Tra l’altro, tifoserie legate ai vari Trump, Putin, Bolsonaro, Orban, soggetti che, con la democrazia, hanno sempre dimostrato di avere qualche problema. Avete mai visto cose del genere in Francia, in Germania, in Inghilterra, in Canada verso leader di altri paesi? Per onestà intellettuale ci sarebbe da dire che un tale atteggiamento provincialotto e subalterno, più da politicante paesano che da aspirante statista è stato condiviso, di volta in volta, da Grillo a Di Maio passando per Di Battista fino alla Meloni. Vogliamo ricordare quando il M5S e Russia Unita (il partito di Putin) si sono dichiarati alleati politici?  Eravamo nel 2017, e si parlava liberamente di affiliazione tra Russia unita e M5S. Oppure per rimanere nel 2017, vogliamo parlare di Matteo Salvini che, seguendo le orme dei pentastellati e dei futuri alleati del governo giallo-verde, a Mosca, il 6 marzo di quell’anno, siglava un accordo di 'partenariato paritario e confidenziale tra la Federazione Russa e la Repubblica Italiana' con Sergey Zheleznyak di “Russia Unita”, il partito di Putin.
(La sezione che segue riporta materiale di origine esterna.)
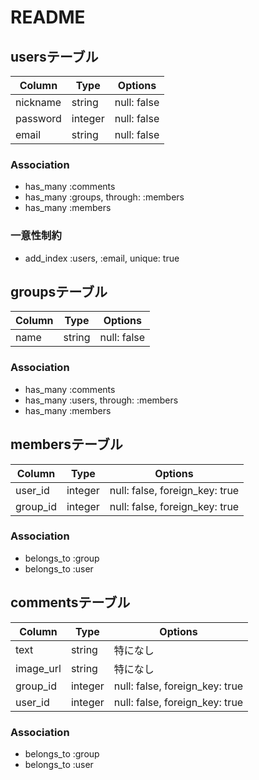 # README


## usersテーブル

|Column|Type|Options|
|------|----|-------|
|nickname|string|null: false|
|password|integer|null: false|
|email|string|null: false|


### Association
- has_many :comments
- has_many :groups, through: :members
- has_many :members

### 一意性制約
- add_index :users, :email, unique: true


## groupsテーブル

|Column|Type|Options|
|------|----|-------|
|name|string|null: false|

### Association
- has_many :comments
- has_many :users, through: :members
- has_many :members


## membersテーブル

|Column|Type|Options|
|------|----|-------|
|user_id|integer|null: false, foreign_key: true|
|group_id|integer|null: false, foreign_key: true|

### Association
- belongs_to :group
- belongs_to :user


## commentsテーブル

|Column|Type|Options|
|------|----|-------|
|text|string|特になし|
|image_url|string|特になし|
|group_id|integer|null: false, foreign_key: true|
|user_id|integer|null: false, foreign_key: true|

### Association
- belongs_to :group
- belongs_to :user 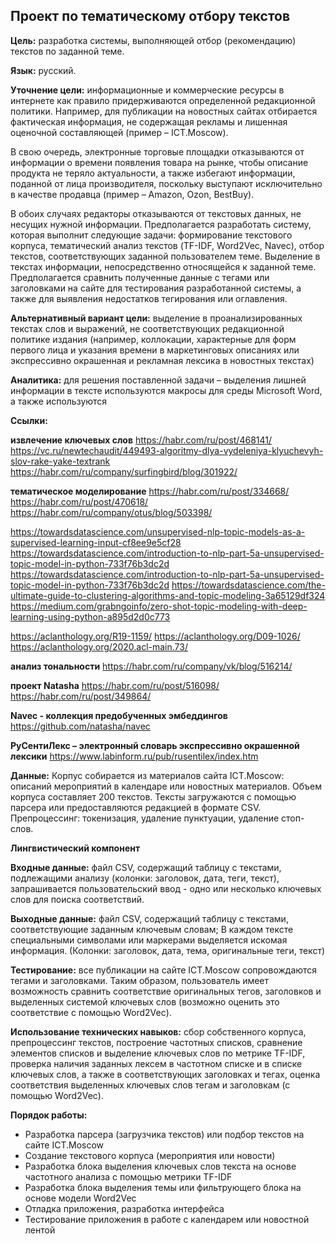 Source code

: ## Проект по тематическому отбору текстов

**Цель:** разработка системы, выполняющей отбор (рекомендацию) текстов по заданной теме.

**Язык:** русский.

**Уточнение цели:** информационные и коммерческие ресурсы в интернете как правило придерживаются определенной редакционной политики. Например, для публикации на новостных сайтах отбирается фактическая информация, не содержащая рекламы и лишенная оценочной составляющей (пример – ICT.Moscow).

В свою очередь, электронные торговые площадки отказываются от информации о времени появления товара на рынке, чтобы описание продукта не теряло актуальности, а также избегают информации, поданной от лица производителя, поскольку выступают исключительно в качестве продавца (пример – Amazon, Ozon, BestBuy).

В обоих случаях редакторы отказываются от текстовых данных, не несущих нужной информации. Предполагается разработать систему, которая выполнит следующие задачи: формирование текстового корпуса, тематический анализ текстов (TF-IDF, Word2Vec, Navec), отбор текстов, соответствующих заданной пользователем теме. Выделение в текстах информации, непосредственно относящейся к заданной теме. Предполагается сравнить полученные данные с тегами или заголовками на сайте для тестирования разработанной системы, а также для выявления недостатков тегирования или оглавления.

**Альтернативный вариант цели:** выделение в проанализированных текстах слов и выражений, не соответствующих редакционной политике издания (например, коллокации, характерные для форм первого лица и указания времени в маркетинговых описаниях или экспрессивно окрашенная и рекламная лексика в новостных текстах)

**Аналитика:** для решения поставленной задачи – выделения лишней информации в тексте используются макросы для среды Microsoft Word, а также используются

**Ссылки:** 

**извлечение ключевых слов**
https://habr.com/ru/post/468141/
https://vc.ru/newtechaudit/449493-algoritmy-dlya-vydeleniya-klyuchevyh-slov-rake-yake-textrank
https://habr.com/ru/company/surfingbird/blog/301922/

**тематическое моделирование**
https://habr.com/ru/post/334668/
https://habr.com/ru/post/470618/
https://habr.com/ru/company/otus/blog/503398/


https://towardsdatascience.com/unsupervised-nlp-topic-models-as-a-supervised-learning-input-cf8ee9e5cf28
https://towardsdatascience.com/introduction-to-nlp-part-5a-unsupervised-topic-model-in-python-733f76b3dc2d
https://towardsdatascience.com/introduction-to-nlp-part-5a-unsupervised-topic-model-in-python-733f76b3dc2d
https://towardsdatascience.com/the-ultimate-guide-to-clustering-algorithms-and-topic-modeling-3a65129df324
https://medium.com/grabngoinfo/zero-shot-topic-modeling-with-deep-learning-using-python-a895d2d0c773

https://aclanthology.org/R19-1159/
https://aclanthology.org/D09-1026/
https://aclanthology.org/2020.acl-main.73/

**анализ тональности**
https://habr.com/ru/company/vk/blog/516214/

**проект Natasha**
https://habr.com/ru/post/516098/
https://habr.com/ru/post/349864/

**Navec - коллекция предобученных эмбеддингов**
https://github.com/natasha/navec

**РуСентиЛекс – электронный словарь экспрессивно окрашенной лексики**
https://www.labinform.ru/pub/rusentilex/index.htm


**Данные:**
Корпус собирается из материалов сайта ICT.Moscow: описаний мероприятий в календаре или новостных материалов.
Объем корпуса составляет 200 текстов. Тексты загружаются с помощью парсера или предоставляются редакцией в формате CSV.
Препроцессинг: токенизация, удаление пунктуации, удаление стоп-слов.

**Лингвистический компонент**

**Входные данные:** файл CSV, содержащий таблицу с текстами, подлежащими анализу (колонки: заголовок, дата, теги, текст), запрашивается пользовательский ввод - одно или несколько ключевых слов для поиска соответствий.

**Выходные данные:** файл CSV, содержащий таблицу с текстами, соответствующие заданным ключевым словам; В каждом тексте специальными символами или маркерами выделяется искомая информация. (Колонки: заголовок, дата, тема, оригинальные теги, текст)

**Тестирование:** все публикации на сайте ICT.Moscow сопровождаются тегами и заголовками. Таким образом, пользователь имеет возможность сравнить соответствие оригинальных тегов, заголовков и выделенных системой ключевых слов (возможно оценить это соответствие с помощью Word2Vec).

**Использование технических навыков:** сбор собственного корпуса, препроцессинг текстов, построение частотных списков, сравнение элементов списков и выделение ключевых слов по метрике TF-IDF, проверка наличия заданных лексем в частотном списке и в списке ключевых слов, а также в соответствующих заголовках и тегах, оценка соответствия выделенных ключевых слов тегам и заголовкам (с помощью Word2Vec).


**Порядок работы:**

- Разработка парсера (загрузчика текстов) или подбор текстов на сайте ICT.Moscow
- Создание текстового корпуса (мероприятия или новости)
- Разработка блока выделения ключевых слов текста на основе частотного анализа с помощью метрики TF-IDF
- Разработка блока выделения темы или фильтрующего блока на основе модели Word2Vec
- Отладка приложения, разработка интерфейса
- Тестирование приложения в работе с календарем или новостной лентой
Provate ad immaginare cosa sarebbe successo oggi, nel pieno di una crisi geopolitica tra le più pesanti dalla fine della seconda guerra mondiale se alla testa del paese ci fossero stati gli esponenti di quel governo giallo-verde del 2018. Tuttavia il pericolo non è definitivamente scampato. Questa classe dirigente nei prossimi mesi (cambiando l’ordine dei fattori, almeno secondo i sondaggi) potrebbe trovarsi nelle condizioni di governare il paese, proprio nel contesto di una grave crisi energetica conseguenza delle sanzioni di guerra. La domanda a questo punto sorge spontanea: saranno adeguati a gestire una crisi geopolitica militare, economica e sociale di questa portata?